AVAILABLE RECORDS:
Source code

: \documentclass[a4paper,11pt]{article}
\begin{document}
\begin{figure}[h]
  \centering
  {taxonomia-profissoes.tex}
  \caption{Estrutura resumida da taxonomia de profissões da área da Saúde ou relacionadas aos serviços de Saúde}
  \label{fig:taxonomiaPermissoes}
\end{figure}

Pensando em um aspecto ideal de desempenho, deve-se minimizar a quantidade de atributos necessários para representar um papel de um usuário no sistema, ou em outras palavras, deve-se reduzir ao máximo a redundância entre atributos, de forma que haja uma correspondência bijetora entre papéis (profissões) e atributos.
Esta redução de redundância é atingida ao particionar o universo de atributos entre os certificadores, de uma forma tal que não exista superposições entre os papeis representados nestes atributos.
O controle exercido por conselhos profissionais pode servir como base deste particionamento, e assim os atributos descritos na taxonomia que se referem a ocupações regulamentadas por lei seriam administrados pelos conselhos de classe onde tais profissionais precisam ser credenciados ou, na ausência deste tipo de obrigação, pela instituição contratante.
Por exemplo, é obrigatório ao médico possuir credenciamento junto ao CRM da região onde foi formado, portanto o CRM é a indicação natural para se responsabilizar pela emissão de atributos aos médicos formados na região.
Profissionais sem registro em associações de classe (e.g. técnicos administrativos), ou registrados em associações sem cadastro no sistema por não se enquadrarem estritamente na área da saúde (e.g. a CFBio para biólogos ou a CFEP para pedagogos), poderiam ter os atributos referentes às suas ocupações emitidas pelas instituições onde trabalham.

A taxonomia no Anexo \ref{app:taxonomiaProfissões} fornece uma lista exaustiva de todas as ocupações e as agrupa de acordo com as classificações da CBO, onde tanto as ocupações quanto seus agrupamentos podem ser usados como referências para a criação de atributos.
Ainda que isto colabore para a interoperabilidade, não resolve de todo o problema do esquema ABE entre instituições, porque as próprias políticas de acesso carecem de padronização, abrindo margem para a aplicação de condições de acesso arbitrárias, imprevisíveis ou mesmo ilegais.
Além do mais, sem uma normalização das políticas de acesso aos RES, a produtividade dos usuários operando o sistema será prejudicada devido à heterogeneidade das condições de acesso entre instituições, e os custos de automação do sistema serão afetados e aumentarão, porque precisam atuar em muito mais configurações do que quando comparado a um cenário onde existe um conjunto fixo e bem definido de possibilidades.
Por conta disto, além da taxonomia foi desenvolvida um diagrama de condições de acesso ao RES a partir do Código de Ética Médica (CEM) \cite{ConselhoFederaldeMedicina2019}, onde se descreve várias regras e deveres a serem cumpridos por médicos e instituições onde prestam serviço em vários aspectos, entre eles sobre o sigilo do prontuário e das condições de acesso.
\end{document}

WORK REQUIRED: Transcribe the full listing exactly, omitting nothing.

RESULT OF THE TASK:
Source code

: \documentclass[a4paper,11pt]{article}
\begin{document}
\begin{figure}[h]
  \centering
  {taxonomia-profissoes.tex}
  \caption{Estrutura resumida da taxonomia de profissões da área da Saúde ou relacionadas aos serviços de Saúde}
  \label{fig:taxonomiaPermissoes}
\end{figure}

Pensando em um aspecto ideal de desempenho, deve-se minimizar a quantidade de atributos necessários para representar um papel de um usuário no sistema, ou em outras palavras, deve-se reduzir ao máximo a redundância entre atributos, de forma que haja uma correspondência bijetora entre papéis (profissões) e atributos.
Esta redução de redundância é atingida ao particionar o universo de atributos entre os certificadores, de uma forma tal que não exista superposições entre os papeis representados nestes atributos.
O controle exercido por conselhos profissionais pode servir como base deste particionamento, e assim os atributos descritos na taxonomia que se referem a ocupações regulamentadas por lei seriam administrados pelos conselhos de classe onde tais profissionais precisam ser credenciados ou, na ausência deste tipo de obrigação, pela instituição contratante.
Por exemplo, é obrigatório ao médico possuir credenciamento junto ao CRM da região onde foi formado, portanto o CRM é a indicação natural para se responsabilizar pela emissão de atributos aos médicos formados na região.
Profissionais sem registro em associações de classe (e.g. técnicos administrativos), ou registrados em associações sem cadastro no sistema por não se enquadrarem estritamente na área da saúde (e.g. a CFBio para biólogos ou a CFEP para pedagogos), poderiam ter os atributos referentes às suas ocupações emitidas pelas instituições onde trabalham.

A taxonomia no Anexo \ref{app:taxonomiaProfissões} fornece uma lista exaustiva de todas as ocupações e as agrupa de acordo com as classificações da CBO, onde tanto as ocupações quanto seus agrupamentos podem ser usados como referências para a criação de atributos.
Ainda que isto colabore para a interoperabilidade, não resolve de todo o problema do esquema ABE entre instituições, porque as próprias políticas de acesso carecem de padronização, abrindo margem para a aplicação de condições de acesso arbitrárias, imprevisíveis ou mesmo ilegais.
Além do mais, sem uma normalização das políticas de acesso aos RES, a produtividade dos usuários operando o sistema será prejudicada devido à heterogeneidade das condições de acesso entre instituições, e os custos de automação do sistema serão afetados e aumentarão, porque precisam atuar em muito mais configurações do que quando comparado a um cenário onde existe um conjunto fixo e bem definido de possibilidades.
Por conta disto, além da taxonomia foi desenvolvida um diagrama de condições de acesso ao RES a partir do Código de Ética Médica (CEM) \cite{ConselhoFederaldeMedicina2019}, onde se descreve várias regras e deveres a serem cumpridos por médicos e instituições onde prestam serviço em vários aspectos, entre eles sobre o sigilo do prontuário e das condições de acesso.
\end{document}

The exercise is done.